REVUE EUROPEENNE DES MIGRATIONS INTERNATIONALES

1997 - VOLUME 13, NUMERO 3

Les Catalognes, laboratoire de l'Europe

Coordination : Louis ASSIER-ANDRIEU, Danielle PROVANSAL, Alain TARRIUS

98.30.1 - français - Danielle PROVANSAL, Equip de Recerca en Antropologia dels Processos Identitaris (ERAPI), Université de Barcelone, c/ Baldiri Reixac s/n, 08028 Barcelone (Espagne)

Le nouvel " autre " en Catalogne et ailleurs. Innovations politiques, discours anthropologique (p. 11-28)

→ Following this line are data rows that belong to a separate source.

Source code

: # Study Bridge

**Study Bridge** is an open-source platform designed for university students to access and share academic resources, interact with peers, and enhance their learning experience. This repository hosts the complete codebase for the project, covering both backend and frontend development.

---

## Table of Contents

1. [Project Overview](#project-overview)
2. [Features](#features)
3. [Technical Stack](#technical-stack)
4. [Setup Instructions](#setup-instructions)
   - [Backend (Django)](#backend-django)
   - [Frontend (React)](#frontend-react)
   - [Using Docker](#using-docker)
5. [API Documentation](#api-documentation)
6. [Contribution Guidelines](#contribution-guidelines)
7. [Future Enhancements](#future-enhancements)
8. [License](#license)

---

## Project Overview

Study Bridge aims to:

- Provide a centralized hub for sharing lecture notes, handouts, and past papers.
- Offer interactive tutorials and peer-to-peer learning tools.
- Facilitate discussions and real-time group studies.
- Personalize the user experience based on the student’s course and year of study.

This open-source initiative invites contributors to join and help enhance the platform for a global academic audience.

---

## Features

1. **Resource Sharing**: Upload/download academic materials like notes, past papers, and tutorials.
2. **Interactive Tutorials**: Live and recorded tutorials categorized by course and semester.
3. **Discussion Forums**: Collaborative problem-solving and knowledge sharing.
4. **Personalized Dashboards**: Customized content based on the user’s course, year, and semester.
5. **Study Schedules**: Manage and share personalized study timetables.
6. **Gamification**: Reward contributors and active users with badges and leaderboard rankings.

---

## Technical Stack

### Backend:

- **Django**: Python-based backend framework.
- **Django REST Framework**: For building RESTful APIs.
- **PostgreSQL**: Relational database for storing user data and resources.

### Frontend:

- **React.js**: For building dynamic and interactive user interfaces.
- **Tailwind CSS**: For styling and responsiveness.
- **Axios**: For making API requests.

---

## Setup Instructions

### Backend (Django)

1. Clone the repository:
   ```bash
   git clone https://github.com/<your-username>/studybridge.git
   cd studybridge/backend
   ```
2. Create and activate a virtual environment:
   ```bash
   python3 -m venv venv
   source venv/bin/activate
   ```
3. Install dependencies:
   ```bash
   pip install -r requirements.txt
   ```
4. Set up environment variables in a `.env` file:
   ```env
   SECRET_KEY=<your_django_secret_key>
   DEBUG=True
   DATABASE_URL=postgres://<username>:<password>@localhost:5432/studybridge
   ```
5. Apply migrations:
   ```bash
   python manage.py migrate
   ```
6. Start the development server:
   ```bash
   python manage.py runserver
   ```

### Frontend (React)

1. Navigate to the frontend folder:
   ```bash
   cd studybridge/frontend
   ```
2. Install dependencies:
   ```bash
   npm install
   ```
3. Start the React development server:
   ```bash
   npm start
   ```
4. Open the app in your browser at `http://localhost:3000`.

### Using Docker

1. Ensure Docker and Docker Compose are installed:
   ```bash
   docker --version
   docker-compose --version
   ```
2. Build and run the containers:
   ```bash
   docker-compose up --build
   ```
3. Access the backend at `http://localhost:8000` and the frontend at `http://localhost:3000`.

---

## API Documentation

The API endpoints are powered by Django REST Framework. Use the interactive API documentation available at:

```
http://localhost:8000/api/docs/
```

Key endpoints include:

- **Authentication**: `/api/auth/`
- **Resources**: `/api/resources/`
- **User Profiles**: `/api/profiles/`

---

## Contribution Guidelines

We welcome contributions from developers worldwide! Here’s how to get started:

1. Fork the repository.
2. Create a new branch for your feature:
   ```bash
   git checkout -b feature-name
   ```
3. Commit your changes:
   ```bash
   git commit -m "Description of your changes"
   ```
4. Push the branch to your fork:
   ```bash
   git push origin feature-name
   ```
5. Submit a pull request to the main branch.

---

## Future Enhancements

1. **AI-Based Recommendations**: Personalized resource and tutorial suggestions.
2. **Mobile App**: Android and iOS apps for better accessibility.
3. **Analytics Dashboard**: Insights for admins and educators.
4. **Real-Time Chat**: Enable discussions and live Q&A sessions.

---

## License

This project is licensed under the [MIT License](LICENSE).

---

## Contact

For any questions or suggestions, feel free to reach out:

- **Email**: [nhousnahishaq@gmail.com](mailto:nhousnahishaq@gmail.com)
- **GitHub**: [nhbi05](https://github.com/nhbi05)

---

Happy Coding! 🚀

A partir d'une relecture des travaux les plus importants sur la diversité culturelle dans les différentes Autonomies ainsi que sur l'immigration, cet article envisage le rapport entre identité et altérité comme le résultat d'un processus de construction cognitive inhérent au processus de construction sociale et politique des autochtones et des migrants. Il souligne à cet égard l'interdépendance conceptuelle, méthodologique et, par voie de conséquence, cognitive entre les sciences sociales et les pouvoirs publics.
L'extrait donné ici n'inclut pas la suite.